TASK TO CARRY OUT> For the data below, tally how many lines contain "DIFOincludegraphics" and answer only with that tally.
═══ EXTRACTED INFORMATION
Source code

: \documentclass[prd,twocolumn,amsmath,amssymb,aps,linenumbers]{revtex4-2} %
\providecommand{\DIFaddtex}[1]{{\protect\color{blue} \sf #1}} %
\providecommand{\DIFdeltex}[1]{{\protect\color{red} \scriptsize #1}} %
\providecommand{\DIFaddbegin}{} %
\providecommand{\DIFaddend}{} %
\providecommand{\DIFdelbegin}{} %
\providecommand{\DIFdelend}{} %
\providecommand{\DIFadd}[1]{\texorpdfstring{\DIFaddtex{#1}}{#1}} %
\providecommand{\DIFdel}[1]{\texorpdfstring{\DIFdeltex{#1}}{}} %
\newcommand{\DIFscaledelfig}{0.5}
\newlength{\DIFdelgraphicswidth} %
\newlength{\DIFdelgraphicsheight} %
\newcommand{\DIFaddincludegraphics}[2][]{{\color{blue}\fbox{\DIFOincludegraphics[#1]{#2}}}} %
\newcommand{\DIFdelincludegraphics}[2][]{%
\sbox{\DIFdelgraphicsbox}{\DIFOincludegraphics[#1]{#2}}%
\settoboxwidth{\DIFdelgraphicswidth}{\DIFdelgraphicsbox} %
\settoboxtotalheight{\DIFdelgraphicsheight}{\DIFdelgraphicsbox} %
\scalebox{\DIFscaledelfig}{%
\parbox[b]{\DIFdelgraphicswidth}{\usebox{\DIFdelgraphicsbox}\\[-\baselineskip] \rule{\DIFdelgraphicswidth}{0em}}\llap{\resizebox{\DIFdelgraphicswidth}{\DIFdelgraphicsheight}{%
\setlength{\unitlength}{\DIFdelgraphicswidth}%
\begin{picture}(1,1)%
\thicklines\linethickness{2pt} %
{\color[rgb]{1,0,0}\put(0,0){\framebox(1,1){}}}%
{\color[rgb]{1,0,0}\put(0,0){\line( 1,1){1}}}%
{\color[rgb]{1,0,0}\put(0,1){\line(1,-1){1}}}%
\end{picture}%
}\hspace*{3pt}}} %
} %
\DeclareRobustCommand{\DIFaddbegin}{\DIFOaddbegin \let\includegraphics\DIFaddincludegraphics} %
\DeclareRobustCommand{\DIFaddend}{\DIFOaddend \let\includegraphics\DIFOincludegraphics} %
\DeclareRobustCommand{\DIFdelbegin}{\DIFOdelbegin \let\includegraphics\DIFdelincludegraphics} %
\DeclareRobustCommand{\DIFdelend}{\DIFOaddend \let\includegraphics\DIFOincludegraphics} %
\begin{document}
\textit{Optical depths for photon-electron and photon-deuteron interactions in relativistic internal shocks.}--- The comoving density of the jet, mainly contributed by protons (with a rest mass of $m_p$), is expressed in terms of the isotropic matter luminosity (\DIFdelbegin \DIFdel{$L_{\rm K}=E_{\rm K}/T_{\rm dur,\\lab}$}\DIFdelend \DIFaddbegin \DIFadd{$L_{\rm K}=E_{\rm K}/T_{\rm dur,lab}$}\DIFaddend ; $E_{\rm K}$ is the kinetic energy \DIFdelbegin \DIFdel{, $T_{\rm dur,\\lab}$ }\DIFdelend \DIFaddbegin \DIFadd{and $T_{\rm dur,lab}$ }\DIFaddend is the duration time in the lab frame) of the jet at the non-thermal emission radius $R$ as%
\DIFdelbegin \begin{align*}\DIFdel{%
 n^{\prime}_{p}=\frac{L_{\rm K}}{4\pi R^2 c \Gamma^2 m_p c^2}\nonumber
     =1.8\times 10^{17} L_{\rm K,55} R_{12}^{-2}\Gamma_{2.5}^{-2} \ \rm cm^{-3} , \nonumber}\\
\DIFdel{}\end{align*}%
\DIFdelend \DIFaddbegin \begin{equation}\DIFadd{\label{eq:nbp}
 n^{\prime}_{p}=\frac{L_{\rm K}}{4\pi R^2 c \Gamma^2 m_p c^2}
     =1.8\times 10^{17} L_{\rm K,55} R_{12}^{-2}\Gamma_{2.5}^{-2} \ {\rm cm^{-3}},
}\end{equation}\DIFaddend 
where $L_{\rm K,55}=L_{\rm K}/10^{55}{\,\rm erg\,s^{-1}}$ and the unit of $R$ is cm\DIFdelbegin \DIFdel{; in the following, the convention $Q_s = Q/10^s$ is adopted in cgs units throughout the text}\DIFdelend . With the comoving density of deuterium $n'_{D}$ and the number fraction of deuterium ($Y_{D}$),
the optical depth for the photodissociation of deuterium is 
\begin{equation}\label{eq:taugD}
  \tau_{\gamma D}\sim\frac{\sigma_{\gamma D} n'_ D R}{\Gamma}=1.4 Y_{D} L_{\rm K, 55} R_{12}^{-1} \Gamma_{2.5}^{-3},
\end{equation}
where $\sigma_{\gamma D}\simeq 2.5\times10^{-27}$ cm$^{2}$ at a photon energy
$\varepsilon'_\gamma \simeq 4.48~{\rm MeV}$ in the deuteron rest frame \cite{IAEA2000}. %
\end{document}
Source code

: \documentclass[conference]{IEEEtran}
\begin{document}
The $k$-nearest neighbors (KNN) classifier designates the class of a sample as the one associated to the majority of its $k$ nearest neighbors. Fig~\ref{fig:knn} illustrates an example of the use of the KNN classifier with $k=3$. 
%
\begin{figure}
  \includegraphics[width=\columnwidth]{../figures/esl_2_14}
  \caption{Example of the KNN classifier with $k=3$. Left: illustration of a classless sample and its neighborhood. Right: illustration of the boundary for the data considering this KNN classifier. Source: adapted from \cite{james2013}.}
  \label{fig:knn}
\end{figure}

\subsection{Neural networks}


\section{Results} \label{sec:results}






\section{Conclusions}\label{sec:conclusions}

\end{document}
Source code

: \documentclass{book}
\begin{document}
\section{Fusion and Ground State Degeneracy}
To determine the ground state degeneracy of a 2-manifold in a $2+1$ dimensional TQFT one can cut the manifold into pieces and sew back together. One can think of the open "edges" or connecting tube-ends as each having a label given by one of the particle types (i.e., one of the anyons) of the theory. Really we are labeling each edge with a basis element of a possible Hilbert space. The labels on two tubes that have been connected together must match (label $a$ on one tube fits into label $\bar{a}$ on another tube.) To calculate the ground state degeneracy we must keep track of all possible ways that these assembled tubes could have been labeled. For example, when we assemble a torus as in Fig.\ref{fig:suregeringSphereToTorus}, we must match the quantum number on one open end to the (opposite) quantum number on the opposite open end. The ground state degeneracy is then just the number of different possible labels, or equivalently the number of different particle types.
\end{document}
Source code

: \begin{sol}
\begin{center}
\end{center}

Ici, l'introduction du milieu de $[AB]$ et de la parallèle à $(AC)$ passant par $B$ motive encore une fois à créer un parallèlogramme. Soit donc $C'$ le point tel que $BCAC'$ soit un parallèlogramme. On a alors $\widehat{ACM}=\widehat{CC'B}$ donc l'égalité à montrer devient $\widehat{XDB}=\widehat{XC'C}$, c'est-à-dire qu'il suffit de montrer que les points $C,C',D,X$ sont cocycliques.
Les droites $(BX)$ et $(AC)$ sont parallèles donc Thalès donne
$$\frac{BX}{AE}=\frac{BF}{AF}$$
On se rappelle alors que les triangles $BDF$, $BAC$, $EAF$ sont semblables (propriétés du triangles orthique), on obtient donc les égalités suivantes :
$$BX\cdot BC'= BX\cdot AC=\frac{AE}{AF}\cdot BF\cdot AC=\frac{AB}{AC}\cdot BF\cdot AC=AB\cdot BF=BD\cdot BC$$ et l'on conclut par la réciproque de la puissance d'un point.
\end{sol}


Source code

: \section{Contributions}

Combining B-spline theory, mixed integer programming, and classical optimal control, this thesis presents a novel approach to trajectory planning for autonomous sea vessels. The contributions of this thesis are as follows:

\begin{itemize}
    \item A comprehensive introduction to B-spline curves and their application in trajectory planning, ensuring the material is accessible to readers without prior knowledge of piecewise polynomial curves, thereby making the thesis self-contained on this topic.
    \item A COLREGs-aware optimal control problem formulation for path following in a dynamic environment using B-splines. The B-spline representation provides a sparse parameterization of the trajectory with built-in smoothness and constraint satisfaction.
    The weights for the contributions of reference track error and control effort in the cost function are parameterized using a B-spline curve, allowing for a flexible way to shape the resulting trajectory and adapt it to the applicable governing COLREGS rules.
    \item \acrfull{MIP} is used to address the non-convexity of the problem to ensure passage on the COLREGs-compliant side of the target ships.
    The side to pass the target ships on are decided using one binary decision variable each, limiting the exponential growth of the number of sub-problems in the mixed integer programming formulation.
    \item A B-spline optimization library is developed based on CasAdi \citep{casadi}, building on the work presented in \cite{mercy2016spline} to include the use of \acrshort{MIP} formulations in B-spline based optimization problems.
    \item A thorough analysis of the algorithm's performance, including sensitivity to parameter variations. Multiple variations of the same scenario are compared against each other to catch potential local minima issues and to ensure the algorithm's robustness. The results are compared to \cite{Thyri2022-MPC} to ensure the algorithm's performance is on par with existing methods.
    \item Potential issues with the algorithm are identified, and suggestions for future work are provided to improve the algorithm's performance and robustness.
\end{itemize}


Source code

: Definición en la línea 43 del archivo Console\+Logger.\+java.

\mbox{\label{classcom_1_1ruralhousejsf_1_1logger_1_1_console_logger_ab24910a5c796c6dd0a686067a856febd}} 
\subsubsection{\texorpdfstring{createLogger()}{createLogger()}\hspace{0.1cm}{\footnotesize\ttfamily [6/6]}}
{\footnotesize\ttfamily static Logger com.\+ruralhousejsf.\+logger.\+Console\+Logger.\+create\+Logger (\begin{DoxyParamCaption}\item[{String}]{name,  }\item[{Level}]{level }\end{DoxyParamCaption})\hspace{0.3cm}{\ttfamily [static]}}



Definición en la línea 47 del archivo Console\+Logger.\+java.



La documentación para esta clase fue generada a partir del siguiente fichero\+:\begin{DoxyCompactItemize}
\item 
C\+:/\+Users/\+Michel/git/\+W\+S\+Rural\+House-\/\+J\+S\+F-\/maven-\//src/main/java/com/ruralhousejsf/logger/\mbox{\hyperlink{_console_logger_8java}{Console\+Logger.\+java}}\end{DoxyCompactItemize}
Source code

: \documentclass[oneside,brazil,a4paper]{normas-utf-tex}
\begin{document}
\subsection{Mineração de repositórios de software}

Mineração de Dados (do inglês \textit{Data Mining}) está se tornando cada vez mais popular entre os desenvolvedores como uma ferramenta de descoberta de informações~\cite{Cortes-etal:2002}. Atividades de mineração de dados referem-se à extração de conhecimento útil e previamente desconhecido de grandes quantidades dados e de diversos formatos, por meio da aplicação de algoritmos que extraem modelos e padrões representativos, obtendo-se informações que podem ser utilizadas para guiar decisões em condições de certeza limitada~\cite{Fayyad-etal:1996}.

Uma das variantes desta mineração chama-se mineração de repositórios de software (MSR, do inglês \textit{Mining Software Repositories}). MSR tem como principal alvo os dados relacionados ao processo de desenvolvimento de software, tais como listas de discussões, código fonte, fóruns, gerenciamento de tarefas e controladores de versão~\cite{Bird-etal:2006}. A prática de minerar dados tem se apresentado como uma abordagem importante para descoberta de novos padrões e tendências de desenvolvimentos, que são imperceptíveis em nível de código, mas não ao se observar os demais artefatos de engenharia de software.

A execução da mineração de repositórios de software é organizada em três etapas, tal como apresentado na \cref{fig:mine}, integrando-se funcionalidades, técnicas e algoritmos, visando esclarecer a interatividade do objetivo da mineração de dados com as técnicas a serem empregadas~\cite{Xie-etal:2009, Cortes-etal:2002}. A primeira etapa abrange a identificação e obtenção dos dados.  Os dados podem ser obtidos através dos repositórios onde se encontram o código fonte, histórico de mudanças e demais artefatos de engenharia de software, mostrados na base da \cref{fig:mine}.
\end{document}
══════
RESPONSE BELOW> 4